[What the task requires]:
The answer must be an exact transcription of the lines below from the first through the one containing "### Environment Variables (Recommended)", with the pictures left out; please add nothing else.

[Supplied entries]:
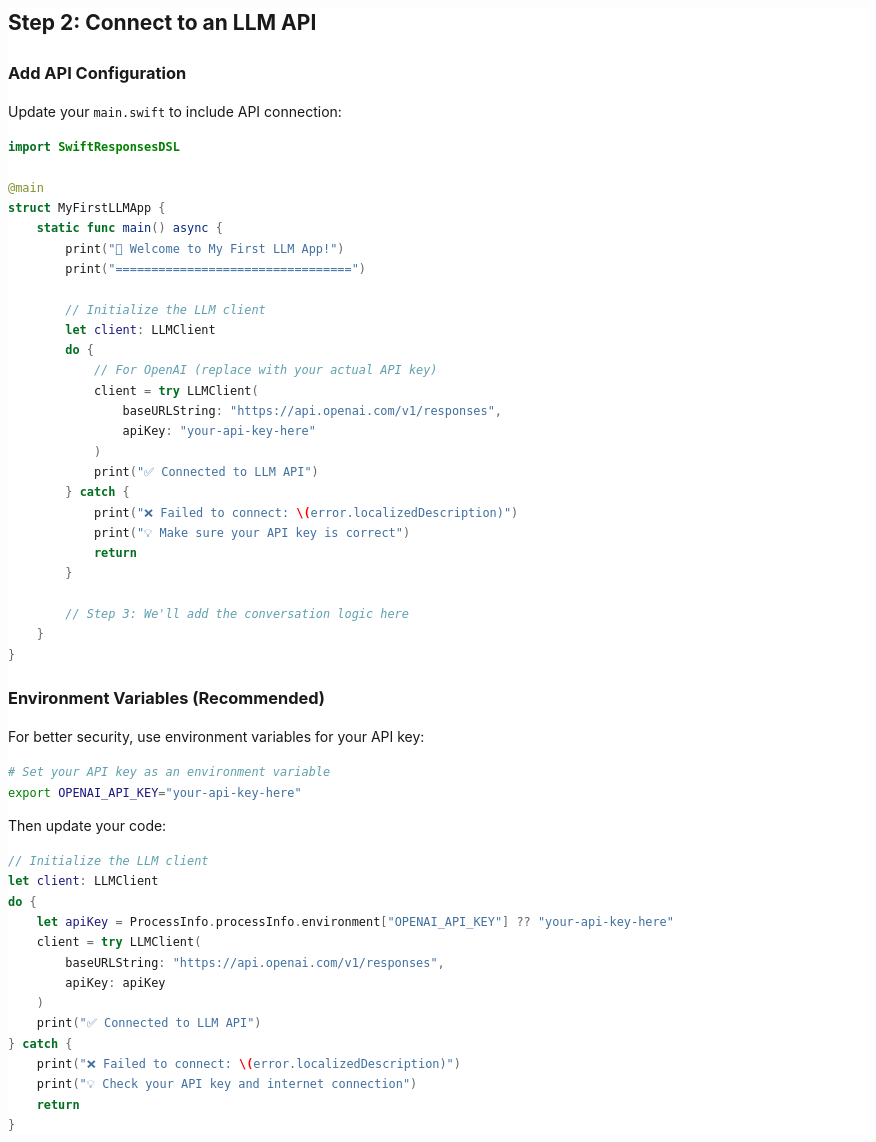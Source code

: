 ## Step 2: Connect to an LLM API

### Add API Configuration

Update your `main.swift` to include API connection:

```swift
import SwiftResponsesDSL

@main
struct MyFirstLLMApp {
    static func main() async {
        print("🤖 Welcome to My First LLM App!")
        print("=================================")

        // Initialize the LLM client
        let client: LLMClient
        do {
            // For OpenAI (replace with your actual API key)
            client = try LLMClient(
                baseURLString: "https://api.openai.com/v1/responses",
                apiKey: "your-api-key-here"
            )
            print("✅ Connected to LLM API")
        } catch {
            print("❌ Failed to connect: \(error.localizedDescription)")
            print("💡 Make sure your API key is correct")
            return
        }

        // Step 3: We'll add the conversation logic here
    }
}
```

### Environment Variables (Recommended)

For better security, use environment variables for your API key:

```bash
# Set your API key as an environment variable
export OPENAI_API_KEY="your-api-key-here"
```

Then update your code:

```swift
// Initialize the LLM client
let client: LLMClient
do {
    let apiKey = ProcessInfo.processInfo.environment["OPENAI_API_KEY"] ?? "your-api-key-here"
    client = try LLMClient(
        baseURLString: "https://api.openai.com/v1/responses",
        apiKey: apiKey
    )
    print("✅ Connected to LLM API")
} catch {
    print("❌ Failed to connect: \(error.localizedDescription)")
    print("💡 Check your API key and internet connection")
    return
}
```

[Result for this exercise]:
Source code

: ## Step 2: Connect to an LLM API

### Add API Configuration

Update your `main.swift` to include API connection:

```swift
import SwiftResponsesDSL

@main
struct MyFirstLLMApp {
    static func main() async {
        print("🤖 Welcome to My First LLM App!")
        print("=================================")

        // Initialize the LLM client
        let client: LLMClient
        do {
            // For OpenAI (replace with your actual API key)
            client = try LLMClient(
                baseURLString: "https://api.openai.com/v1/responses",
                apiKey: "your-api-key-here"
            )
            print("✅ Connected to LLM API")
        } catch {
            print("❌ Failed to connect: \(error.localizedDescription)")
            print("💡 Make sure your API key is correct")
            return
        }

        // Step 3: We'll add the conversation logic here
    }
}
```

### Environment Variables (Recommended)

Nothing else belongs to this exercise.